The property rights of a unitary enterprise are presented in table. 3.2. A unitary enterprise can create subsidiary unitary enterprises by transferring part of the property to them for economic management.

Previous

All existing organizations are divided into two main groups: commercial and non-profit. Each of the presented forms operates on the basis of current legislation, while pursuing different goals. What a commercial organization is, the formation of its finances and the main differences from a non-profit organization will be discussed in the article.

The essence of a commercial organization

A commercial organization (CO) is a legal entity whose main purpose is to generate profit and distribute it among all participants.

In addition, KO has the features inherent in legal entities:

  • the presence of separate property in ownership, economic management or operational management;
  • possibility of renting out property;
  • fulfillment of obligations on the basis of property owned by them;
  • acquisition, exercise on behalf of property of various rights;
  • appearance in court as a plaintiff or defendant.
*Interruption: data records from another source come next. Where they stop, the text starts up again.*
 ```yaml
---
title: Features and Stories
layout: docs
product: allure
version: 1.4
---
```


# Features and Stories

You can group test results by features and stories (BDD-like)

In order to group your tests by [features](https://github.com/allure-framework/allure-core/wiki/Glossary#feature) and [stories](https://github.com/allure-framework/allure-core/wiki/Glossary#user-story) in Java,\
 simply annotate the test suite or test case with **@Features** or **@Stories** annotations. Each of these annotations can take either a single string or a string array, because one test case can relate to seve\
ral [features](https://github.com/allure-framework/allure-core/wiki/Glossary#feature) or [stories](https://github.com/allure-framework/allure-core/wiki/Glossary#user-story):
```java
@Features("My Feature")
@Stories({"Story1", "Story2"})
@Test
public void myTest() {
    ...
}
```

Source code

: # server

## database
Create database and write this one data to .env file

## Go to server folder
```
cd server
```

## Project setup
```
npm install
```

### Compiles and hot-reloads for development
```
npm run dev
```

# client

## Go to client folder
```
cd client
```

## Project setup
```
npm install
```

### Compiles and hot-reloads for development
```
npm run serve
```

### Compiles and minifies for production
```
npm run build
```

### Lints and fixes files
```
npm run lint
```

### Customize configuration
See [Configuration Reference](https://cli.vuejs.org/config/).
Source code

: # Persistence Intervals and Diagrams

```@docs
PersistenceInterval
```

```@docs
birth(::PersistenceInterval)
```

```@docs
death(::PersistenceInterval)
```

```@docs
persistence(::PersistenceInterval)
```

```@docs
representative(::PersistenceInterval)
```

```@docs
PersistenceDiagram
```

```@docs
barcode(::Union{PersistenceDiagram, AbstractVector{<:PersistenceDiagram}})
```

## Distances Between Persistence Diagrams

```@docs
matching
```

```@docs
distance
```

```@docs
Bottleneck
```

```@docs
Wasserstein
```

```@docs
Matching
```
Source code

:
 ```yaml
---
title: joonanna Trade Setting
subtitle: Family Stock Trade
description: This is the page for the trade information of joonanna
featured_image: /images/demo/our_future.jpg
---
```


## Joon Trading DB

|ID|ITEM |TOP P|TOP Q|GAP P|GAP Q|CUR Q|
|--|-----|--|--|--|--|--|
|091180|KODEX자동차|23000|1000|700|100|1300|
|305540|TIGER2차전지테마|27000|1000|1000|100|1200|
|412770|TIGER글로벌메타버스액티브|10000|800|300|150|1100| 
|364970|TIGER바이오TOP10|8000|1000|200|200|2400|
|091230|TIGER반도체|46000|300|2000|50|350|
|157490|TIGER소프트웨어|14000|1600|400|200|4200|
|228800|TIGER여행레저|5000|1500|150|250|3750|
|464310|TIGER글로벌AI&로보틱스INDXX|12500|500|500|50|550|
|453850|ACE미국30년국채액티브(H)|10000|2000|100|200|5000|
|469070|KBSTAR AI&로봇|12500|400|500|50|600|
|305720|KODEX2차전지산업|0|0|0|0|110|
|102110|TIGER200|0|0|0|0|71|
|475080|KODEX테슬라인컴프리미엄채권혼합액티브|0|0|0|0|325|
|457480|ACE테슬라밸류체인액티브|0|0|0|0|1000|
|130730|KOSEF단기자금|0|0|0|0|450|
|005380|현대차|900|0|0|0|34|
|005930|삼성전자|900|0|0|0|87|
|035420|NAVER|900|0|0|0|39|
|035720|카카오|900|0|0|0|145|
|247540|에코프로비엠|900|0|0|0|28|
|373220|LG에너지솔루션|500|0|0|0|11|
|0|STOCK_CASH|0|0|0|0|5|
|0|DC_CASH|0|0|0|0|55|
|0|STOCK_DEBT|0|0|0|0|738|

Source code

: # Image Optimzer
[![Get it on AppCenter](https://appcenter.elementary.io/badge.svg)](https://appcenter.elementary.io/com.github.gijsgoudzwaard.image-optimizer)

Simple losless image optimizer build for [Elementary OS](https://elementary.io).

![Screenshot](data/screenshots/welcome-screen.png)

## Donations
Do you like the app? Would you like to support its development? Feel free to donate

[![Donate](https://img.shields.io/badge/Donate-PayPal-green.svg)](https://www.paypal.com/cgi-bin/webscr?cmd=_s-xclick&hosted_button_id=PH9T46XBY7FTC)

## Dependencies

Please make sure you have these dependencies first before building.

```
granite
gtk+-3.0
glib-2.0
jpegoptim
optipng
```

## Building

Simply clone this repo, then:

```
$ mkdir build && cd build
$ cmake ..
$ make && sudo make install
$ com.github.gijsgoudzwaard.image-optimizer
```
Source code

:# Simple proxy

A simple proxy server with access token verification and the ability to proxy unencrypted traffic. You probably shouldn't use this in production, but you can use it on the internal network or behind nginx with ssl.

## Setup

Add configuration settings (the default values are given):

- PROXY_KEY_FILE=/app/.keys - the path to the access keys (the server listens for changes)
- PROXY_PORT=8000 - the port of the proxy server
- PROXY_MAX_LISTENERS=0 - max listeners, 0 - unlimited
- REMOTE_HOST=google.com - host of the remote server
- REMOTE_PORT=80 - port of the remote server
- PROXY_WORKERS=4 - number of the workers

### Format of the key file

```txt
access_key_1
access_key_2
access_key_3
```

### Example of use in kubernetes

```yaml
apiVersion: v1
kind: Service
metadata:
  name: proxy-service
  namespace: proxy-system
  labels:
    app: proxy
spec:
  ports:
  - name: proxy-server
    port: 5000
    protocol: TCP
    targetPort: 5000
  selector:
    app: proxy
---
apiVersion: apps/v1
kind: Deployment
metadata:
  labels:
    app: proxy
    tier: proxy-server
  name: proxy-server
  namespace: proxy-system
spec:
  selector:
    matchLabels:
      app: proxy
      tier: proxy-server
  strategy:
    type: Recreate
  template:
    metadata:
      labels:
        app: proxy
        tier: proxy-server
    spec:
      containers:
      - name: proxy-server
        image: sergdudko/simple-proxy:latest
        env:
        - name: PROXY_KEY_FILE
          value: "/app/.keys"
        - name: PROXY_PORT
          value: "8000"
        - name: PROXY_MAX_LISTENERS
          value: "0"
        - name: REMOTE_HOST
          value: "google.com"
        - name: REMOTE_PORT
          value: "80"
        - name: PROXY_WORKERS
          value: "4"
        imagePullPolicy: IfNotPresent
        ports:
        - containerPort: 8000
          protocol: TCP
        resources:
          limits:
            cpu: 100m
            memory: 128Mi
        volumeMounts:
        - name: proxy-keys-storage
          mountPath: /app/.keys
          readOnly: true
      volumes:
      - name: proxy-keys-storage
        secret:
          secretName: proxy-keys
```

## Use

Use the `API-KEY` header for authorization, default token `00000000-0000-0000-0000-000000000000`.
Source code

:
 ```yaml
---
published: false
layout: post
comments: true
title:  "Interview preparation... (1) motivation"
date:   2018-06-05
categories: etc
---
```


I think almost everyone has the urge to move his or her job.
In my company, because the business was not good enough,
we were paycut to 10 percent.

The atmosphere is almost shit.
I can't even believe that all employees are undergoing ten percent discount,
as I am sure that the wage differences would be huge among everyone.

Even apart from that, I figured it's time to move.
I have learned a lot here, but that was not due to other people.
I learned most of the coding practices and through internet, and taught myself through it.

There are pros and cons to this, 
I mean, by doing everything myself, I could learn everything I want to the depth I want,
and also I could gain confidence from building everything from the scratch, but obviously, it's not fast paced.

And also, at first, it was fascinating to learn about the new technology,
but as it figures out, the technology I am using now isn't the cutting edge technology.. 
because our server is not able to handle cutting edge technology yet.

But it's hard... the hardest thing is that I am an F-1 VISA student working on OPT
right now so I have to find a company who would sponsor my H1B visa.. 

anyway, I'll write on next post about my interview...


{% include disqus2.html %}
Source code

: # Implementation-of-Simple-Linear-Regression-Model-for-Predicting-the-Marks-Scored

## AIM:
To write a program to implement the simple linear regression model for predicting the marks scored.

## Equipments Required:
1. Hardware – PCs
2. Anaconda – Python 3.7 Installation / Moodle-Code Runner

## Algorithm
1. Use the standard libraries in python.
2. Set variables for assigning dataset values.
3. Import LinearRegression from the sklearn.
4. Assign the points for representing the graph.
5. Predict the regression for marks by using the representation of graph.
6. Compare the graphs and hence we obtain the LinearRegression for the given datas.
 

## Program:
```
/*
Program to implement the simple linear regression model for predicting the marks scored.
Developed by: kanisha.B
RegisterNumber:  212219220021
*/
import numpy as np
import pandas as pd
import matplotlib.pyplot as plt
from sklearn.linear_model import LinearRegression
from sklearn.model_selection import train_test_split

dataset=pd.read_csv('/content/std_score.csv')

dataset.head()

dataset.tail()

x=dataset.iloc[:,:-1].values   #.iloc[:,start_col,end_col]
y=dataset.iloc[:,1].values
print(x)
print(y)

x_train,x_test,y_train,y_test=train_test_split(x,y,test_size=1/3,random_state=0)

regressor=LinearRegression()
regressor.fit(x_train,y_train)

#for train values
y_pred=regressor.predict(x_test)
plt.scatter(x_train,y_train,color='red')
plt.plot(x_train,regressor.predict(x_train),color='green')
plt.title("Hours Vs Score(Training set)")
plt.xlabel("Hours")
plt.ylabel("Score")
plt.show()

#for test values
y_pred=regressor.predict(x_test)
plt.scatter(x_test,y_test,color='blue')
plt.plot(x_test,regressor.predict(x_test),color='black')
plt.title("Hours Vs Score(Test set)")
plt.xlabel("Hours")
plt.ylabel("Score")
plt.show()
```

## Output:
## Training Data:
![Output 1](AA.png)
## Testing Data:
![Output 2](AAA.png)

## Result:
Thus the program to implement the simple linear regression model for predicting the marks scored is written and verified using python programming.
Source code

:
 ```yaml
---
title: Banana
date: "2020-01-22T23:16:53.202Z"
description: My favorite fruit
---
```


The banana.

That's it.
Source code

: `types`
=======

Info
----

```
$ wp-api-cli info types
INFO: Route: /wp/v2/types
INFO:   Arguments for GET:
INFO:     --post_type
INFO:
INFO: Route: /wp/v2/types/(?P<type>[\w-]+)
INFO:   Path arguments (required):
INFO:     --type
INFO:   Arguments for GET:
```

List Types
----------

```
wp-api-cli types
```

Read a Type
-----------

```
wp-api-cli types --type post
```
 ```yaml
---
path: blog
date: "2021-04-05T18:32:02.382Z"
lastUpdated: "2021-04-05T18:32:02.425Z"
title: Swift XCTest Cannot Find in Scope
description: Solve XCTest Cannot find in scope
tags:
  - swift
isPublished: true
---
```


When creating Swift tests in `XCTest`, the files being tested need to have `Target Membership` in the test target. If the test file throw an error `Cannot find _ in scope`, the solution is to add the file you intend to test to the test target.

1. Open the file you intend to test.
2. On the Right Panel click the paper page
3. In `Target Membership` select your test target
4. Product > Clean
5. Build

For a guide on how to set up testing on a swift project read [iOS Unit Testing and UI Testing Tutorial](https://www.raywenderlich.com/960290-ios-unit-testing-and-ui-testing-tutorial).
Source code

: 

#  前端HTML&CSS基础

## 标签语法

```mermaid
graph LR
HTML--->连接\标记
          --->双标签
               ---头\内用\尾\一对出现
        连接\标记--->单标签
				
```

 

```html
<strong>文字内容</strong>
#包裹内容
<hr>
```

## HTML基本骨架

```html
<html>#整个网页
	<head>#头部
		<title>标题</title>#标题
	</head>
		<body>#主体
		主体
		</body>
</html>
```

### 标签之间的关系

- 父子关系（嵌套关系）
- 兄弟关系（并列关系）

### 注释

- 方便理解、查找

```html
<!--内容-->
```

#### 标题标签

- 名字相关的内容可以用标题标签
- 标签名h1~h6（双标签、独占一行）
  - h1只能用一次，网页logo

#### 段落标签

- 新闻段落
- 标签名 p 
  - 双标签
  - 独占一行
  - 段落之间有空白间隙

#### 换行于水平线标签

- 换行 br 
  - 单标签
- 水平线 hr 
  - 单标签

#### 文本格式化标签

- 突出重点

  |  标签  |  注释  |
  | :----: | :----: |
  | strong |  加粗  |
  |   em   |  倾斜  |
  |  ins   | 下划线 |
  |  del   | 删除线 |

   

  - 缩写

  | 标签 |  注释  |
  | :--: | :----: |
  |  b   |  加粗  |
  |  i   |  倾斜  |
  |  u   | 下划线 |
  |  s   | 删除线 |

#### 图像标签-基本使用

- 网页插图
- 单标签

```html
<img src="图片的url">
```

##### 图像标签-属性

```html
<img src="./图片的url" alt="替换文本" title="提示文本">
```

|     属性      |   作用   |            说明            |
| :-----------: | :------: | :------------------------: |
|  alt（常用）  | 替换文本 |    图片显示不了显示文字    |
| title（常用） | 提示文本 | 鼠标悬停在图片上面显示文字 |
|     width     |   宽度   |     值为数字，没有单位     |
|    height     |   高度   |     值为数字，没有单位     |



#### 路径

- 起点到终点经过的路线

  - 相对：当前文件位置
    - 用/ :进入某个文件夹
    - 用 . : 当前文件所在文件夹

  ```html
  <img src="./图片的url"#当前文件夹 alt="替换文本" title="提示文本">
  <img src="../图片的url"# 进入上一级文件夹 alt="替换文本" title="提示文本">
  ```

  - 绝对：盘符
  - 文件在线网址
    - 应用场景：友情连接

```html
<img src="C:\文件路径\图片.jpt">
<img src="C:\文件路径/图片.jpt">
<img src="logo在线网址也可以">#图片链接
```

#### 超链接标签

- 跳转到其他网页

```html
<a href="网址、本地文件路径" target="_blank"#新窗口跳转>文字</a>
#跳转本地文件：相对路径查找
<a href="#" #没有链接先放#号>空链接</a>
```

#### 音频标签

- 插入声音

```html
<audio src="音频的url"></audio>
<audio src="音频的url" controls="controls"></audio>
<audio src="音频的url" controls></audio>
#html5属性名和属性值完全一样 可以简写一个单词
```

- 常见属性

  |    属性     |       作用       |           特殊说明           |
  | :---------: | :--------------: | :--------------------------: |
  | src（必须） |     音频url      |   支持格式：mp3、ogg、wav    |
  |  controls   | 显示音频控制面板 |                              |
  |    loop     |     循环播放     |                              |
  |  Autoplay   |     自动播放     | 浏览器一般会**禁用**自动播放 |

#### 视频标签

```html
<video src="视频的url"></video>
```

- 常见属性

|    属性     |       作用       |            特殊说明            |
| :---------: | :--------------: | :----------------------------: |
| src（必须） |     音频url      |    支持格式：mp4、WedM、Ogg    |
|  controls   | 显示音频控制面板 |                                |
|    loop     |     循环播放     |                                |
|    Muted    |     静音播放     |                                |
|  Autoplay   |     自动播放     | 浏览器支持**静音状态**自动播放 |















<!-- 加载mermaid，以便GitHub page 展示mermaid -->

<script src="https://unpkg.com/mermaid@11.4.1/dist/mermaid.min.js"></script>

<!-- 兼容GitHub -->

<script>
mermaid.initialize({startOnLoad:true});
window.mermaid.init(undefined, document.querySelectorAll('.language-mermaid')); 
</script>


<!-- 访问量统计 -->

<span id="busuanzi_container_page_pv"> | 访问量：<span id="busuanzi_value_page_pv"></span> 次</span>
Finance of a commercial organization

Finance of commercial organizations is the main link financial system. They cover most of the processes aimed at production, distribution, and use of GDP in monetary terms. There is another definition, according to which enterprise finance represents monetary or other relationships that arise in the implementation of different types entrepreneurship, as a result of the formation of personal capital, target funds, their use, and further redistribution.

WITH economic point From our point of view, the finances of KOs are subject to grouping between the following persons and groups:

  • founders when creating an enterprise;
  • organizations and enterprises in the production and further sale of goods, works, services;
  • divisions of the enterprise - when determining sources of financing;
  • organization and employees;
  • enterprise and higher organization;
  • enterprise and CO;
  • financial state system and enterprise;
  • banking system and enterprise;
  • investment institutions and enterprises.

At the same time, CO finances have the same functions as state or municipal finances - control and distribution. Both functions are closely related.

The distribution function involves the formation initial capital, its further distribution in such a way as to maximally take into account the interests of all economic divisions of the organization, producers of goods and the state.


The basis of the control function is keeping records of expenses associated with the production and sale of products, monitoring the procedure for the formation and distribution of funds.

The basis for financial management of commercial organizations is a certain financial mechanism, represented by the following elements:

  • financial planning – an indispensable condition existence of any enterprise. Planning is required not only when opening a CO, but also at the entire development stage. During planning, expected results and income are compared with investments, and the capabilities of the enterprise are identified;
  • financial control over organizations whose form of ownership is non-state is carried out by state authorities in terms of fulfilling obligations to tax authorities, as well as when using funds from the state budget. This happens when KO is received sums of money in the form of government assistance. Types of control – audit, on-farm;
  • analysis of the implementation of forecasts and plans. The implementation of plans is not necessarily checked here. This analysis is more aimed at identifying possible reasons deviations of planned indicators from forecast values.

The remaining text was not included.